To begin to understand why organizational behavioral theories about leadership and diversity are critical for hospitals, it is important to understand the conditions of the organization and the behavior and expectations of key employees, particularly patient care managers and providers. Supervising nurses and physicians responsible for patient care are the patient care managers for the service providers, such as orderlies, nurses, and physical therapists. These patient care managers are in turn managed by an administrator within their department, such as orthopedics, and the central core management of chief officers, such as chief medical officer, chief information officer, and sometimes the chief operating officer (Feigenbaum, n.d.). Because the patient care managers and providers must respond to changing crisis conditions, such as receiving a dozen people in a bus accident or an aggressive outbreak of a virus, they must be given a certain level of autonomy and discretion for making decisions. They must also be allowed to develop and draw upon the intimate patient-care provider relationship in order to be motivated to provide the best level of care and employee performance. 

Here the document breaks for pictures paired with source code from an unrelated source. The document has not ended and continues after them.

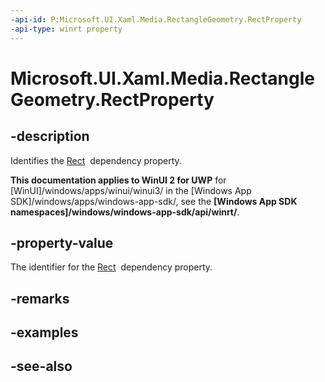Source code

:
 ```yaml
---
-api-id: P:Microsoft.UI.Xaml.Media.RectangleGeometry.RectProperty
-api-type: winrt property
---
```


<!-- Property syntax
public Windows.UI.Xaml.DependencyProperty RectProperty { get; }
-->

# Microsoft.UI.Xaml.Media.RectangleGeometry.RectProperty

## -description
Identifies the [Rect](rectanglegeometry_rect.md)  dependency property.

**This documentation applies to WinUI 2 for UWP** for [WinUI]/windows/apps/winui/winui3/ in the [Windows App SDK]/windows/apps/windows-app-sdk/, see the **[Windows App SDK namespaces]/windows/windows-app-sdk/api/winrt/**.

## -property-value
The identifier for the [Rect](rectanglegeometry_rect.md)  dependency property.

## -remarks

## -examples

## -see-also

At odds with this environment are factors such as shrinking budgets, rising costs, a changing demographic, and political issues and legislation. According to Glickman, Baggett, Krubert, Peterson, and Schulman (2007): “Clinical care is ultimately delivered to patients along relatively autonomous service lines (i.e. cardiology services, oncology services), and strategies need to be developed to achieve fit and synergy among these diverse groups.”

In Organizational Behavior (2010), the authors succinctly describe the healthcare manager’s job as consisting of four functions: planning, organizing, leading, and controlling (Griffin & Moorehead, 2010, p. 22). For the healthcare industry in particular, organizing and controlling are two essential and complicated functions to manage effectively. Organizing in this case means, “designing jobs, grouping jobs into manageable units, and establishing patterns of authority among jobs and groups of jobs” while controlling is “monitoring and correcting the actions of the organization and its people to keep them headed toward their goal” (p. 22). In healthcare, in order for a manager to be successful, he or she must create an atmosphere of leadership for the employees. 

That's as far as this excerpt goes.